Veröffentlichung zu Deep Q-Networks erschienen / Article on Deep Q-Networks published [22.11.23]
Die Autoren Pilar von Pilchau, Pätzel, Stein und Hähner publizieren auf der 2023 International Joint Conference on Neural Networks. – The authors Pilar von Pilchau, Pätzel, Stein und Hähner publish at the 2023 International Joint Conference on Neural Networks.ENGLISH VERSION BELOW.
Es gibt Neuigkeiten zur Forschungsarbeit am KI-Fachgebiet. Eine weitere Veröffentlichung ist zum Thema Deep Q-Networks erschienen.

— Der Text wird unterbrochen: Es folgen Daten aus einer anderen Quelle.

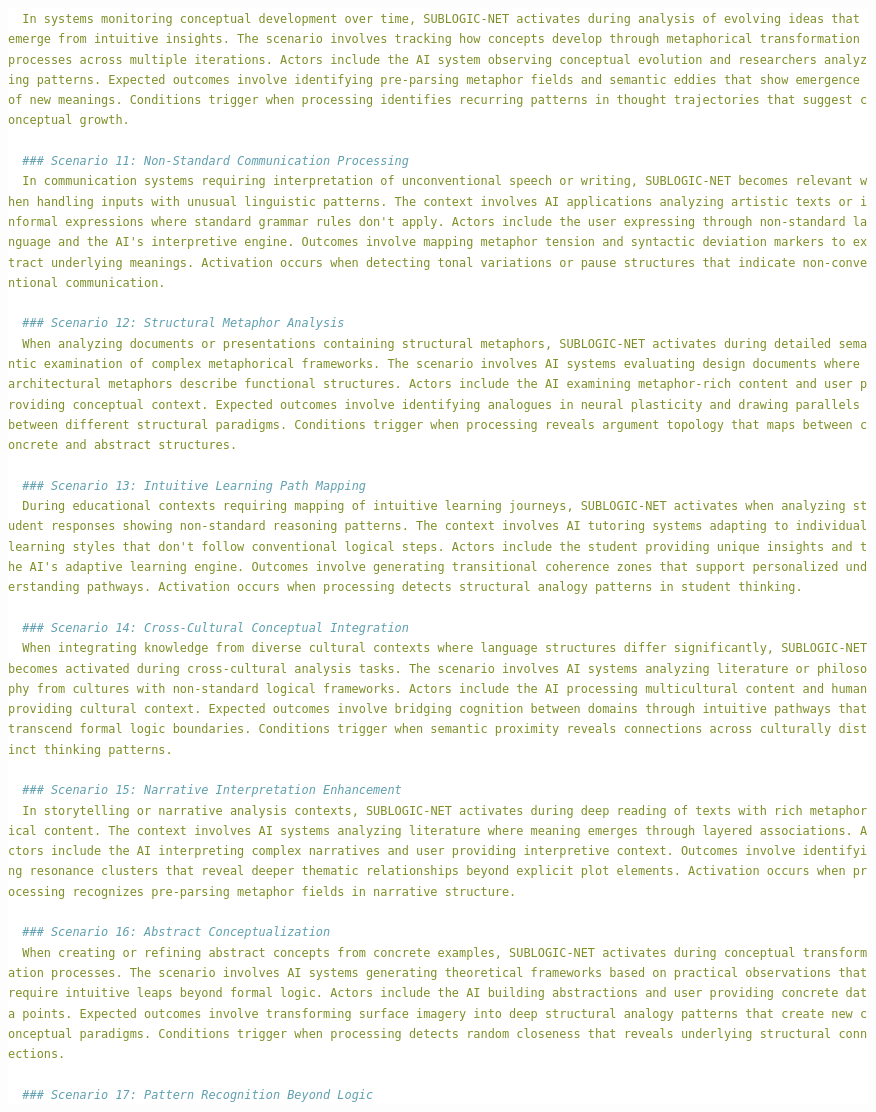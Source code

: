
 ```yaml
  In systems monitoring conceptual development over time, SUBLOGIC-NET activates during analysis of evolving ideas that emerge from intuitive insights. The scenario involves tracking how concepts develop through metaphorical transformation processes across multiple iterations. Actors include the AI system observing conceptual evolution and researchers analyzing patterns. Expected outcomes involve identifying pre-parsing metaphor fields and semantic eddies that show emergence of new meanings. Conditions trigger when processing identifies recurring patterns in thought trajectories that suggest conceptual growth.

  ### Scenario 11: Non-Standard Communication Processing
  In communication systems requiring interpretation of unconventional speech or writing, SUBLOGIC-NET becomes relevant when handling inputs with unusual linguistic patterns. The context involves AI applications analyzing artistic texts or informal expressions where standard grammar rules don't apply. Actors include the user expressing through non-standard language and the AI's interpretive engine. Outcomes involve mapping metaphor tension and syntactic deviation markers to extract underlying meanings. Activation occurs when detecting tonal variations or pause structures that indicate non-conventional communication.

  ### Scenario 12: Structural Metaphor Analysis
  When analyzing documents or presentations containing structural metaphors, SUBLOGIC-NET activates during detailed semantic examination of complex metaphorical frameworks. The scenario involves AI systems evaluating design documents where architectural metaphors describe functional structures. Actors include the AI examining metaphor-rich content and user providing conceptual context. Expected outcomes involve identifying analogues in neural plasticity and drawing parallels between different structural paradigms. Conditions trigger when processing reveals argument topology that maps between concrete and abstract structures.

  ### Scenario 13: Intuitive Learning Path Mapping
  During educational contexts requiring mapping of intuitive learning journeys, SUBLOGIC-NET activates when analyzing student responses showing non-standard reasoning patterns. The context involves AI tutoring systems adapting to individual learning styles that don't follow conventional logical steps. Actors include the student providing unique insights and the AI's adaptive learning engine. Outcomes involve generating transitional coherence zones that support personalized understanding pathways. Activation occurs when processing detects structural analogy patterns in student thinking.

  ### Scenario 14: Cross-Cultural Conceptual Integration
  When integrating knowledge from diverse cultural contexts where language structures differ significantly, SUBLOGIC-NET becomes activated during cross-cultural analysis tasks. The scenario involves AI systems analyzing literature or philosophy from cultures with non-standard logical frameworks. Actors include the AI processing multicultural content and human providing cultural context. Expected outcomes involve bridging cognition between domains through intuitive pathways that transcend formal logic boundaries. Conditions trigger when semantic proximity reveals connections across culturally distinct thinking patterns.

  ### Scenario 15: Narrative Interpretation Enhancement
  In storytelling or narrative analysis contexts, SUBLOGIC-NET activates during deep reading of texts with rich metaphorical content. The context involves AI systems analyzing literature where meaning emerges through layered associations. Actors include the AI interpreting complex narratives and user providing interpretive context. Outcomes involve identifying resonance clusters that reveal deeper thematic relationships beyond explicit plot elements. Activation occurs when processing recognizes pre-parsing metaphor fields in narrative structure.

  ### Scenario 16: Abstract Conceptualization
  When creating or refining abstract concepts from concrete examples, SUBLOGIC-NET activates during conceptual transformation processes. The scenario involves AI systems generating theoretical frameworks based on practical observations that require intuitive leaps beyond formal logic. Actors include the AI building abstractions and user providing concrete data points. Expected outcomes involve transforming surface imagery into deep structural analogy patterns that create new conceptual paradigms. Conditions trigger when processing detects random closeness that reveals underlying structural connections.

  ### Scenario 17: Pattern Recognition Beyond Logic
```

Hier kommen die Hard-Facts zur Veröffentlichung.
Titel:
Deep Q-Network Updats for the Full Action-Space Utilizing Synthetic Experiences
Autoren:
Wenzel Pilar von Pilchau, David Pätzel, Anthony Stein, Jörg Hähner
Venue:
2023 International Joint Conference on Neural Networks
Abstract:
Deep-Q-Networks are built in a way that, given a state, they predict the Q-values for the entire action-space. However, given an experience, the training update only incorporates the loss value for a single action—the one that has actually been executed. This is due to the rewards and follow-up states (required for computing the loss via the temporal-difference error) associated with the other actions being unknown. With these missing values at hand, or at least estimates of them, an update over the entire action-space would be possible. We present the Full-Update-DQN which is able to do just that. Sub-losses are weighted to compensate for uncertainty and noise and we are able to show in four different experiments in sparse reward settings, that our approach is able to solve these problems more consistently and even faster than the original approach.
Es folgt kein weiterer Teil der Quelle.